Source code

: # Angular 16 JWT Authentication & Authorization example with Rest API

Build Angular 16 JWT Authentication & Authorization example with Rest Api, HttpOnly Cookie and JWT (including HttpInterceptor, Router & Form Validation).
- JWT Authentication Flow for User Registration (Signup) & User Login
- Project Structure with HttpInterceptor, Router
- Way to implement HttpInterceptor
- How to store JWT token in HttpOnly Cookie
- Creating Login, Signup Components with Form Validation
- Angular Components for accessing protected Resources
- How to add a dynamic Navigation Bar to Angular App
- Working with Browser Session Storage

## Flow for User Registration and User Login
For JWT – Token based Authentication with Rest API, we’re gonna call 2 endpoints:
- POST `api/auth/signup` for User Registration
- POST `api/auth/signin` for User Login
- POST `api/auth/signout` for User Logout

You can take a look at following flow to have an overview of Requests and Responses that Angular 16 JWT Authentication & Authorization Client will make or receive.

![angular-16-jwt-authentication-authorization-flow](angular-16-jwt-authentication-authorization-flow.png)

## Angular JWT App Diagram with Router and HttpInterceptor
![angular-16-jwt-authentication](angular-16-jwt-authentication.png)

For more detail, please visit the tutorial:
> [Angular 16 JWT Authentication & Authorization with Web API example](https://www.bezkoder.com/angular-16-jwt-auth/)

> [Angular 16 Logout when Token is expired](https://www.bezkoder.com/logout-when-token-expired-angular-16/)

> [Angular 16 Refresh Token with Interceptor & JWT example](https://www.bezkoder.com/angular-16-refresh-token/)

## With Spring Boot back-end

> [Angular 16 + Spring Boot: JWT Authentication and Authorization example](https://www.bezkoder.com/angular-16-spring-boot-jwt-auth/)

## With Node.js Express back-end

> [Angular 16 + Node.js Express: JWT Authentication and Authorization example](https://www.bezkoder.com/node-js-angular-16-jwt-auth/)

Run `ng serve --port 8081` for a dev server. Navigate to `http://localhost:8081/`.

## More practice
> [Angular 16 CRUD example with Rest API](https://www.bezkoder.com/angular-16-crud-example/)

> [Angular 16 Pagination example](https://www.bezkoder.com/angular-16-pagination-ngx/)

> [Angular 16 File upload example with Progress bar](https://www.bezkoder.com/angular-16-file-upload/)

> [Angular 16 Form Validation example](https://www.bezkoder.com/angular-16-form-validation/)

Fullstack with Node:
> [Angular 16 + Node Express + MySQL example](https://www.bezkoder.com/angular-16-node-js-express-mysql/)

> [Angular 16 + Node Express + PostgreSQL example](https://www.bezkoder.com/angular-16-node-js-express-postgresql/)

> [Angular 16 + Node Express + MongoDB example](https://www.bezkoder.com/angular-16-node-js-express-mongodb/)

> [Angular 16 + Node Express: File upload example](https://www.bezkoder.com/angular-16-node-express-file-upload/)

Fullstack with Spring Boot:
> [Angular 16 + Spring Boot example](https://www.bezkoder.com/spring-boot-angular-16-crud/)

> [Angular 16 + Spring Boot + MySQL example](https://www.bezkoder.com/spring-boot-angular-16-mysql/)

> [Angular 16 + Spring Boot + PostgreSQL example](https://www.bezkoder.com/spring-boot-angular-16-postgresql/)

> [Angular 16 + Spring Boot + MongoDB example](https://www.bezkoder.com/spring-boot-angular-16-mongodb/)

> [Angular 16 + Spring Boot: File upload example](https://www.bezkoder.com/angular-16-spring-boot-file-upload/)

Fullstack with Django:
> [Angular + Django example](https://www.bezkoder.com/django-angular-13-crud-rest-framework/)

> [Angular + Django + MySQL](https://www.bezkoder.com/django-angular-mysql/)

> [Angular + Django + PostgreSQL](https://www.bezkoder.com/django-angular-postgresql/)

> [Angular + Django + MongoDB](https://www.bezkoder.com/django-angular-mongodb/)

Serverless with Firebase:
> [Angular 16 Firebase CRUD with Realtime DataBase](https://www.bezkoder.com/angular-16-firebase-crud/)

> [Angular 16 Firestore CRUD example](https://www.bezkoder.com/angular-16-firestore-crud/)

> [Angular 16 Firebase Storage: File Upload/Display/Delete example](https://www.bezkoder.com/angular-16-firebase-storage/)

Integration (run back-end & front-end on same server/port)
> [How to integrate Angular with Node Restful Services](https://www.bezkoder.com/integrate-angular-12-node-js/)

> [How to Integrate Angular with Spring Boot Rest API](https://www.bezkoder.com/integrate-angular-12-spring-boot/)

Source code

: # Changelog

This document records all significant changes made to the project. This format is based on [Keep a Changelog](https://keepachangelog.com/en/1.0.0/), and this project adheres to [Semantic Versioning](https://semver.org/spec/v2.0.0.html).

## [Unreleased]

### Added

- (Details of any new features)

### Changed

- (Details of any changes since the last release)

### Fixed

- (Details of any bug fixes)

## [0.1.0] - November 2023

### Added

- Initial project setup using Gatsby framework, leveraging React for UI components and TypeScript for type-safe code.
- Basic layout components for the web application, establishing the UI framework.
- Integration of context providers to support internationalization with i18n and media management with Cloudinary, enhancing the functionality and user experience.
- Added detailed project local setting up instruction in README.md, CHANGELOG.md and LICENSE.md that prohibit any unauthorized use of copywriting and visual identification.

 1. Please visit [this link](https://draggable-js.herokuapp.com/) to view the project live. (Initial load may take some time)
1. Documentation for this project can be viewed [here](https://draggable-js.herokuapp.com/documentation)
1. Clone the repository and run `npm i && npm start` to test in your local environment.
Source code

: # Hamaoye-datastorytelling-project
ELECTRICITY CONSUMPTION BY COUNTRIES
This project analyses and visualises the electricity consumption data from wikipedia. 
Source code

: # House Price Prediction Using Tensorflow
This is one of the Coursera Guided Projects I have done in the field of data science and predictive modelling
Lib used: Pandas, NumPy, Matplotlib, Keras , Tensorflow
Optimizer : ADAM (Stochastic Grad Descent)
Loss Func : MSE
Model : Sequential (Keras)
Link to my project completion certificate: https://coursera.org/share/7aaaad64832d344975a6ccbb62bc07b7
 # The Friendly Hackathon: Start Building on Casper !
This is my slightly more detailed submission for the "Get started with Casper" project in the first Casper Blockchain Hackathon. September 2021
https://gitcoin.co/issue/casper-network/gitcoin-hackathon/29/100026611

####

◆ Work instructions ◆
Exact lines only, please: output the listing from the first line to the line with "## Angular JWT", both included.

◆ Task answer ◆
Source code

: # Angular 16 JWT Authentication & Authorization example with Rest API

Build Angular 16 JWT Authentication & Authorization example with Rest Api, HttpOnly Cookie and JWT (including HttpInterceptor, Router & Form Validation).
- JWT Authentication Flow for User Registration (Signup) & User Login
- Project Structure with HttpInterceptor, Router
- Way to implement HttpInterceptor
- How to store JWT token in HttpOnly Cookie
- Creating Login, Signup Components with Form Validation
- Angular Components for accessing protected Resources
- How to add a dynamic Navigation Bar to Angular App
- Working with Browser Session Storage

## Flow for User Registration and User Login
For JWT – Token based Authentication with Rest API, we’re gonna call 2 endpoints:
- POST `api/auth/signup` for User Registration
- POST `api/auth/signin` for User Login
- POST `api/auth/signout` for User Logout

You can take a look at following flow to have an overview of Requests and Responses that Angular 16 JWT Authentication & Authorization Client will make or receive.

![angular-16-jwt-authentication-authorization-flow](angular-16-jwt-authentication-authorization-flow.png)

## Angular JWT App Diagram with Router and HttpInterceptor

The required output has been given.